- _WHAT YOU NEED TO DO_:
The required output is a copy of each line in the material below that includes "Defining".

++++++++++

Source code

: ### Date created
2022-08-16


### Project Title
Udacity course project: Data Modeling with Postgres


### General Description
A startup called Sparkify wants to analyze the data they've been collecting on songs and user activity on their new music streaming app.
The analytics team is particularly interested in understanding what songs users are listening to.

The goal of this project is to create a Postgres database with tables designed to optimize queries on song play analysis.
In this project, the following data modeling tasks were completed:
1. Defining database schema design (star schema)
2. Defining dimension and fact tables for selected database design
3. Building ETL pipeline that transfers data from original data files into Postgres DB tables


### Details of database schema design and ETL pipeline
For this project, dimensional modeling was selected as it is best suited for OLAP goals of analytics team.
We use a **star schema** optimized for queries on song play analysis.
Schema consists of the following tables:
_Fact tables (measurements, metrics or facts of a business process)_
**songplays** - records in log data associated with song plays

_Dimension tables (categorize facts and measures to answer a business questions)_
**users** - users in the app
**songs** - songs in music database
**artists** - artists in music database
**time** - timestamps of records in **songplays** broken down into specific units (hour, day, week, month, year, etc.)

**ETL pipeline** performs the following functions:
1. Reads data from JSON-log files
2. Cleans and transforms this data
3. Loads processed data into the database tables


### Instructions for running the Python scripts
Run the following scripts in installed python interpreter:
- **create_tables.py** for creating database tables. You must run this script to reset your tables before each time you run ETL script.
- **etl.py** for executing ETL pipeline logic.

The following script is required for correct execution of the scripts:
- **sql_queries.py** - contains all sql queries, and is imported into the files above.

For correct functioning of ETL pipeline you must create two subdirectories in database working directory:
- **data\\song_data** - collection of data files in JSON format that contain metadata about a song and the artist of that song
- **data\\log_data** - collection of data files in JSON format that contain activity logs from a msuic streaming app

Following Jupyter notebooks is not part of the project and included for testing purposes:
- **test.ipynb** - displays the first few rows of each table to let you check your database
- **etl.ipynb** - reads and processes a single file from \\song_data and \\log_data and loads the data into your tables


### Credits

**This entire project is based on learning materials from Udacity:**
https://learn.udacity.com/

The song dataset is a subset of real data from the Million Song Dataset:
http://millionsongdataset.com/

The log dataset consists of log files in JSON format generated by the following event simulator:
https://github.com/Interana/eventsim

++++++++++

- _SOLUTION TO THE PROBLEM_:
1. Defining database schema design (star schema)
2. Defining dimension and fact tables for selected database design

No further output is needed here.